- **What to work on**
Could you please find each line in the records that contains the word "Táxi" and copy it?

- **Dataset excerpts**
■ ■ ■ ■
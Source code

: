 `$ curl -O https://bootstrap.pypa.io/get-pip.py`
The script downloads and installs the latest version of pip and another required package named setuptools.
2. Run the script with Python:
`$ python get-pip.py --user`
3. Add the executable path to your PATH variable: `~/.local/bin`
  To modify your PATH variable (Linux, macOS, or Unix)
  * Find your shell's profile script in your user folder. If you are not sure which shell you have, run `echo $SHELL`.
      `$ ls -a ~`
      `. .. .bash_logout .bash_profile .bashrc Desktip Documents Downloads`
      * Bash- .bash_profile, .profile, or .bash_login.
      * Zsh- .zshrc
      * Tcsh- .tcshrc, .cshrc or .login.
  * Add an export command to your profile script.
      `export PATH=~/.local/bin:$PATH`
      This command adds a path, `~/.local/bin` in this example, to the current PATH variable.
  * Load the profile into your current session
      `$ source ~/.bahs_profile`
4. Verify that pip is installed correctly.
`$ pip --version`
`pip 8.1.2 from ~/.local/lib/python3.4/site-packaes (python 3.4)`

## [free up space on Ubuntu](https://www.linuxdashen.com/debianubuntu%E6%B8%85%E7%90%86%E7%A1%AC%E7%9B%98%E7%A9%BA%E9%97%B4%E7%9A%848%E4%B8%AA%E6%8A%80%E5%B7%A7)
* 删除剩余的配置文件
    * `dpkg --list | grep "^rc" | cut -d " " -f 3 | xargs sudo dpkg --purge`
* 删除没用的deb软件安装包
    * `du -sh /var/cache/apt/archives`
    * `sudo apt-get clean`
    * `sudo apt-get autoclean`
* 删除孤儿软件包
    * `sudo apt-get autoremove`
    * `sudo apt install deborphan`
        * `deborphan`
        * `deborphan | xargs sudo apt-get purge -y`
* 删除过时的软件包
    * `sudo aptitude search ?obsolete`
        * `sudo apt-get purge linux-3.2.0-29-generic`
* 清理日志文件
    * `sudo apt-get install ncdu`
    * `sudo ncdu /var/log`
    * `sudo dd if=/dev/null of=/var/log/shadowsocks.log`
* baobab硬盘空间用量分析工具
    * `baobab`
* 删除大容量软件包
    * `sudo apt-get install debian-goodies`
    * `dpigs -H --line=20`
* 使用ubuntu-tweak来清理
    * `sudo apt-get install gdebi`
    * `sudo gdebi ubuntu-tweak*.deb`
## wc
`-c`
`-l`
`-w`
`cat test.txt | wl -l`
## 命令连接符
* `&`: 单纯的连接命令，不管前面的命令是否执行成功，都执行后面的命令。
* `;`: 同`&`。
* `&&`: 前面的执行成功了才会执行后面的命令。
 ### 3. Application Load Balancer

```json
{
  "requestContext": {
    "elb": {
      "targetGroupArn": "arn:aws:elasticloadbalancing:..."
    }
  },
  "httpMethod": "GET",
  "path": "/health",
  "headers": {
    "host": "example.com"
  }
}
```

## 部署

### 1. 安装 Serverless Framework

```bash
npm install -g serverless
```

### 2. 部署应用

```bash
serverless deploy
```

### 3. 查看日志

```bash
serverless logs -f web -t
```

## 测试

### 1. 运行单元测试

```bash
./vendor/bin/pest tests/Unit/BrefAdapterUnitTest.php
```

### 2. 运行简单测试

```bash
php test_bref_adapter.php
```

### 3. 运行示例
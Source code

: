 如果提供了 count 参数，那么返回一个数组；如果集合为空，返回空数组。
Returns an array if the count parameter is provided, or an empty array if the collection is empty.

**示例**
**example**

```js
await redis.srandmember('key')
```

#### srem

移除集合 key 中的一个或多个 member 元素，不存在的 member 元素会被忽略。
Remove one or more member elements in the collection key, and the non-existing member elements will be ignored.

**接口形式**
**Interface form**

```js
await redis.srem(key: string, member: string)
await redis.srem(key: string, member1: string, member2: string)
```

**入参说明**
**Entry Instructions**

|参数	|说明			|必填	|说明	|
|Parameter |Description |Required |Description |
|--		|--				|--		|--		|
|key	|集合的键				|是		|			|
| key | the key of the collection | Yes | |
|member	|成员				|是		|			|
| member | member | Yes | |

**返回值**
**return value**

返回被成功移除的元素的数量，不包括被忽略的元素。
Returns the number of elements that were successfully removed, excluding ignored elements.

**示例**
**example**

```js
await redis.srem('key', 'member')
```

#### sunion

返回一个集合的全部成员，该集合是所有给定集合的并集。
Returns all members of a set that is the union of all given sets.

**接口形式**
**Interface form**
■ ■ ■ ■
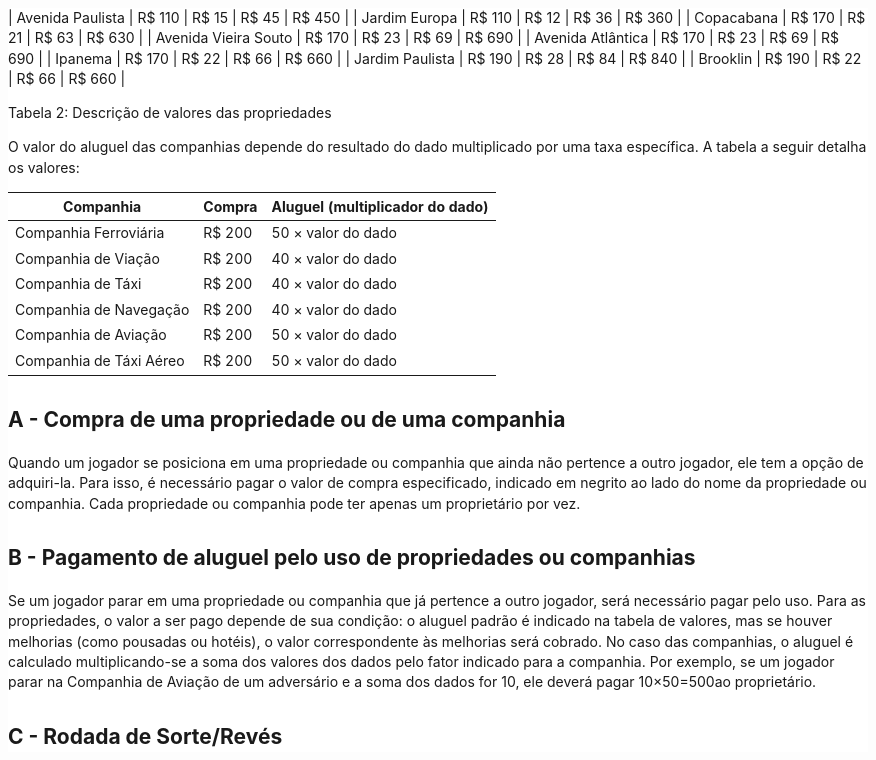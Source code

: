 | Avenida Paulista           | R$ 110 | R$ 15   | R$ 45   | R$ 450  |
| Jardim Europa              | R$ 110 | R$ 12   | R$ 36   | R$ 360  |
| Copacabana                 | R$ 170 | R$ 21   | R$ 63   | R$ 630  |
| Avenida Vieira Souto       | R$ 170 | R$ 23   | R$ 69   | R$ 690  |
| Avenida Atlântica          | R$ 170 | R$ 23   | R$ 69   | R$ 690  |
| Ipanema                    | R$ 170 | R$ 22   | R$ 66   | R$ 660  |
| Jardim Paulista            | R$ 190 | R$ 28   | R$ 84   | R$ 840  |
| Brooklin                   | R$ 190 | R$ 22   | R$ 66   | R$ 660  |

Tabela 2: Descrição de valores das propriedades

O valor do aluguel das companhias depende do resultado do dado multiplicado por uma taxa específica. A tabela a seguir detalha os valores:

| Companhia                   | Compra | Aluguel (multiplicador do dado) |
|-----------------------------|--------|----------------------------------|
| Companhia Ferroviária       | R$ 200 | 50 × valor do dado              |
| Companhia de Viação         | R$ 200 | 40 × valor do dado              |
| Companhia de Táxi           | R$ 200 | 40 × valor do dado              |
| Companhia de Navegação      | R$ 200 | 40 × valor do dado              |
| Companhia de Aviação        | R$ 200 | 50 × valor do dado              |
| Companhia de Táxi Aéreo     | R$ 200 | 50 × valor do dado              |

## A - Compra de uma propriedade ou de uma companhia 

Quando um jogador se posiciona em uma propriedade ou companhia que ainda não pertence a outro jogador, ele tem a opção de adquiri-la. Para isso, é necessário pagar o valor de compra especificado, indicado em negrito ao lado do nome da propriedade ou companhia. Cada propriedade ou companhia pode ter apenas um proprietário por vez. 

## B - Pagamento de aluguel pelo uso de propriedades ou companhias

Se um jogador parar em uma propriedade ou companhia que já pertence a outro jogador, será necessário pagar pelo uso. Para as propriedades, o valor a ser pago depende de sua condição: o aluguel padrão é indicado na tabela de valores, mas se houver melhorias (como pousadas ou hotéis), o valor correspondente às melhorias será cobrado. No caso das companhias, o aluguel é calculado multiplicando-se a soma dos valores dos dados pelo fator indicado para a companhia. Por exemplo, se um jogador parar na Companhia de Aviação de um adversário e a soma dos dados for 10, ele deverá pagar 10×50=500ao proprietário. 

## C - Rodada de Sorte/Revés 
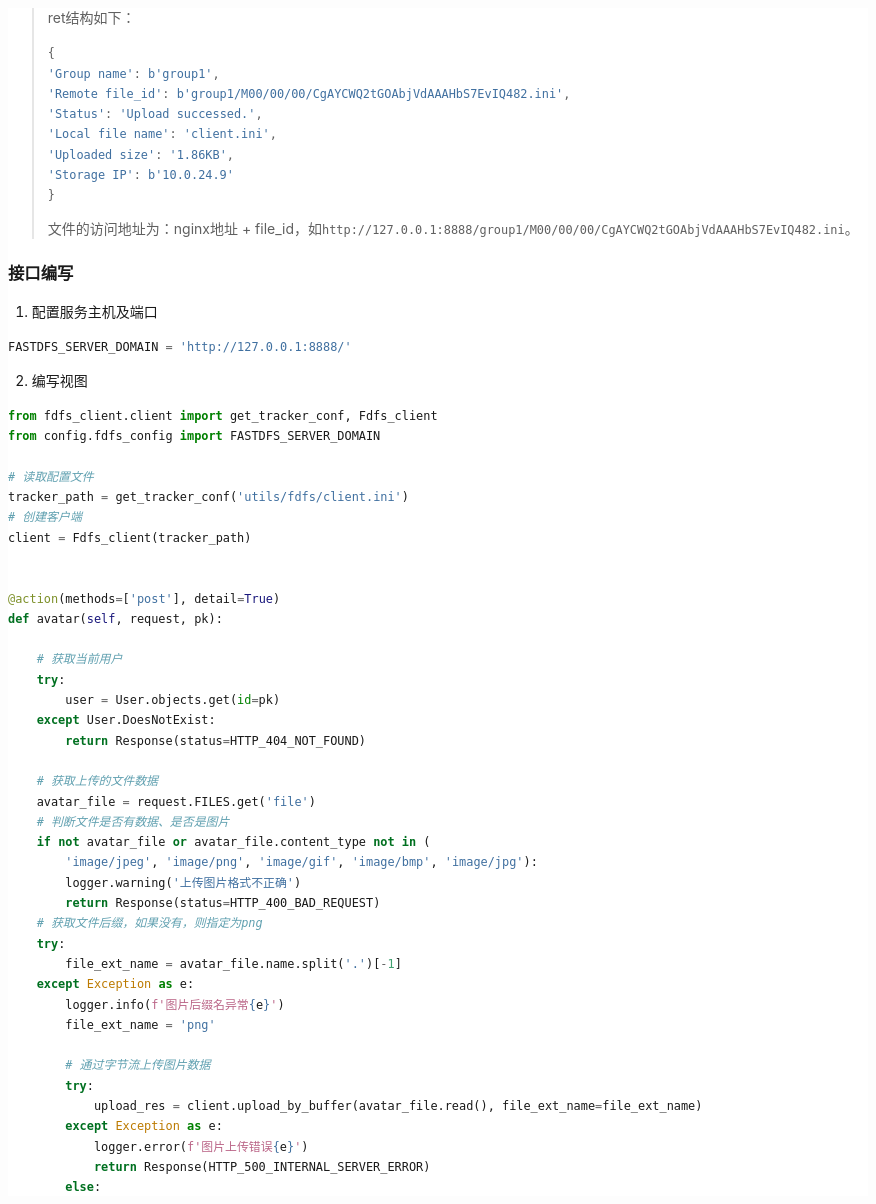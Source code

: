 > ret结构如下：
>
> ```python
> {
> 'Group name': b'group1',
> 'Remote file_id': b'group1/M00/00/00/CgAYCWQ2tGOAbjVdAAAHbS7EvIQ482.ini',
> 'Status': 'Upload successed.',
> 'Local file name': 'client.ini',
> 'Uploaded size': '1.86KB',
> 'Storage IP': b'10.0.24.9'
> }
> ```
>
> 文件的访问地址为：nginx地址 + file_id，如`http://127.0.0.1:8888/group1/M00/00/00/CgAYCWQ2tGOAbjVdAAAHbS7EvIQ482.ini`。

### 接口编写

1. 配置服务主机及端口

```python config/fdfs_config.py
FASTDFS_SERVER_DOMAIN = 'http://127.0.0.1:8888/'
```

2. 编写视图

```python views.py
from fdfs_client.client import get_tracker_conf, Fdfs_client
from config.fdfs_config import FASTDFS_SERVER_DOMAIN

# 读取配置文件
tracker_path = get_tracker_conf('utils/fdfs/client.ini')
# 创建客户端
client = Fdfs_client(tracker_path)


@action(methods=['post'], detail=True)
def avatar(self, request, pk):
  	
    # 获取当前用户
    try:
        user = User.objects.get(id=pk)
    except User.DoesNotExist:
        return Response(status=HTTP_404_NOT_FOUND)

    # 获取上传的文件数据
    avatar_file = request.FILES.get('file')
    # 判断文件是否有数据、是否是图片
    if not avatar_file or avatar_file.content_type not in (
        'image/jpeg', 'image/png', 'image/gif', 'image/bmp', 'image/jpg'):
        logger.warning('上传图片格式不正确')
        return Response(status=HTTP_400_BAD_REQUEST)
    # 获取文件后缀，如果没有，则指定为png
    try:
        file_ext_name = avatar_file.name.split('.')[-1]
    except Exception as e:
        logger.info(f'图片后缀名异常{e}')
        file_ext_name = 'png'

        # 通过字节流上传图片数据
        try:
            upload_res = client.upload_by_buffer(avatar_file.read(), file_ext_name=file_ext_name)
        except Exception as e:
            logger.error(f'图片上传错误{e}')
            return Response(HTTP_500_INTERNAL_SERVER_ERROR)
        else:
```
■ ■ ■ ■
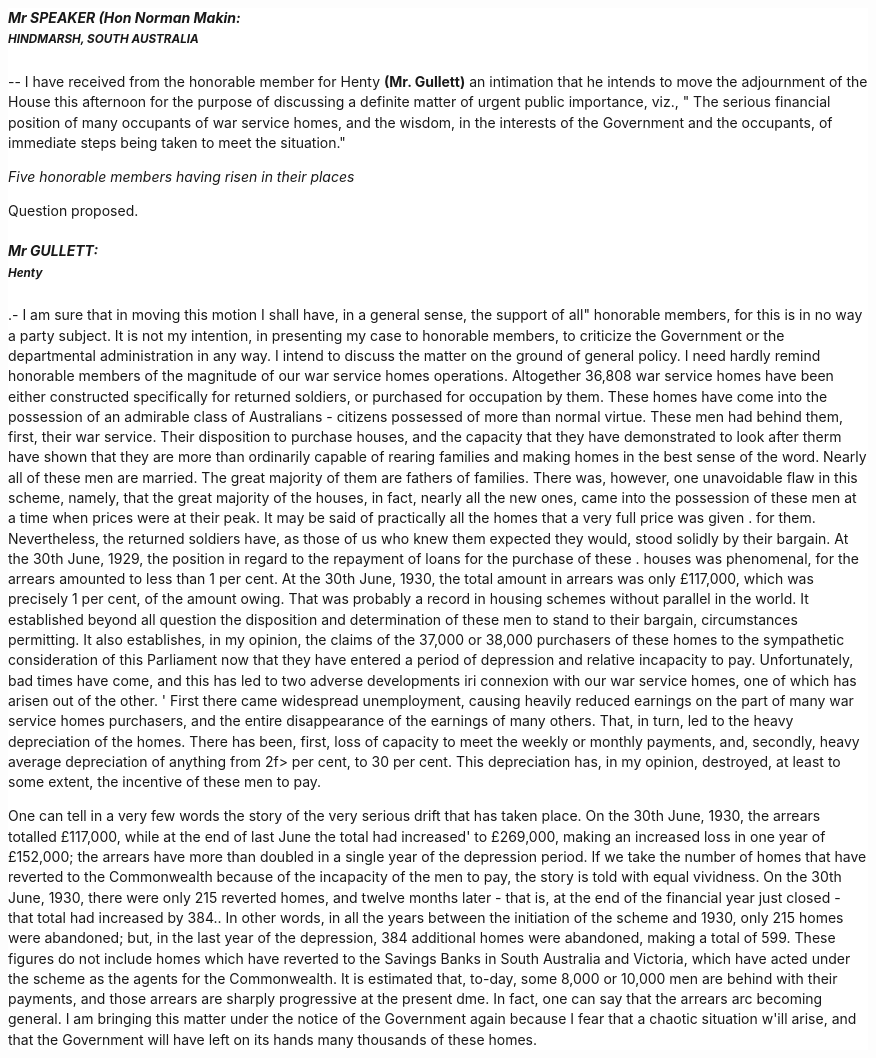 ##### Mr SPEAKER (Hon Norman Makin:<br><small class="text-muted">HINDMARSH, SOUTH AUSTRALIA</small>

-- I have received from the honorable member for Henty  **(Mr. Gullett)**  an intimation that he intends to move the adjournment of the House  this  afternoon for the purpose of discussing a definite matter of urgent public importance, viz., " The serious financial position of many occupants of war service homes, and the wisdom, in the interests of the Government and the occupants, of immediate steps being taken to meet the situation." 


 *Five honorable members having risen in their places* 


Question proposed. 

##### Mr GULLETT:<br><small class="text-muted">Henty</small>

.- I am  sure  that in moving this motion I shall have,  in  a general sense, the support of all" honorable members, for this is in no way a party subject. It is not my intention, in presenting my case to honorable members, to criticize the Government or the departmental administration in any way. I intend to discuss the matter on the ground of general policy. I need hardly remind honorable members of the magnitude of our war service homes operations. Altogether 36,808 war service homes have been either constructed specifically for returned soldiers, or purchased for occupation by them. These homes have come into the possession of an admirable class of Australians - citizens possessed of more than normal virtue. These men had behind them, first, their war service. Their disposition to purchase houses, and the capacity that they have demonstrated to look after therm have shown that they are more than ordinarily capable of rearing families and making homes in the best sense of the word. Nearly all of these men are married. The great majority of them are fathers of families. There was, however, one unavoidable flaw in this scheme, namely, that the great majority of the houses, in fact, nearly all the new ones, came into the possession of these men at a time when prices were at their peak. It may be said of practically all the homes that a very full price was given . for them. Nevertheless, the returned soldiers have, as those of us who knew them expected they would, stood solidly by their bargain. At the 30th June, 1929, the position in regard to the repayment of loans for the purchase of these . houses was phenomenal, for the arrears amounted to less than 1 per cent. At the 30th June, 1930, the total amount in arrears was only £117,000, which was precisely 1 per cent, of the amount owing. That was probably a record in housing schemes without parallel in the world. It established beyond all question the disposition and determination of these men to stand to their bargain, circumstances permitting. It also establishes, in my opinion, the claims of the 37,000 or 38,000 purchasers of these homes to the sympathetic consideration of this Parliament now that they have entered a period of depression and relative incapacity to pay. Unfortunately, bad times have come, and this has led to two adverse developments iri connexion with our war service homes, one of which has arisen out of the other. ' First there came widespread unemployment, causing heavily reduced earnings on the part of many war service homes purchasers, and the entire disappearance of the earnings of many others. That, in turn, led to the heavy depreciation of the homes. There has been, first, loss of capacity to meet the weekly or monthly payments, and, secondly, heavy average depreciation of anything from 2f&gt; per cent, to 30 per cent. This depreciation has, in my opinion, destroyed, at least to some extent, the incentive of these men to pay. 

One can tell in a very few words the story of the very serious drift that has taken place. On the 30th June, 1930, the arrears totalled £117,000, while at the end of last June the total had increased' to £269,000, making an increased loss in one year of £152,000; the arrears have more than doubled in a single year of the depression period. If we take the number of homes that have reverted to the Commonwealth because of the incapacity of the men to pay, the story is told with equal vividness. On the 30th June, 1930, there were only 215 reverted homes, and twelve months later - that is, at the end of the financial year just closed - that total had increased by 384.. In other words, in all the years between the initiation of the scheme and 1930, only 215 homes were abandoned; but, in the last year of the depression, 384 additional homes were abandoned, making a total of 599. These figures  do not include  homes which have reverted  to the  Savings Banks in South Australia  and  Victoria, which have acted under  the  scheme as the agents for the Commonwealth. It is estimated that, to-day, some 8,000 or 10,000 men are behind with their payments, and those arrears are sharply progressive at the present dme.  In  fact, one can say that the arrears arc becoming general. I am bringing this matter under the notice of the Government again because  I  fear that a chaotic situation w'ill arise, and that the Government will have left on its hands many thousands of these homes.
■ ■ ■ ■
- **Problem solution**
| Companhia de Táxi           | R$ 200 | 40 × valor do dado              |
| Companhia de Táxi Aéreo     | R$ 200 | 50 × valor do dado              |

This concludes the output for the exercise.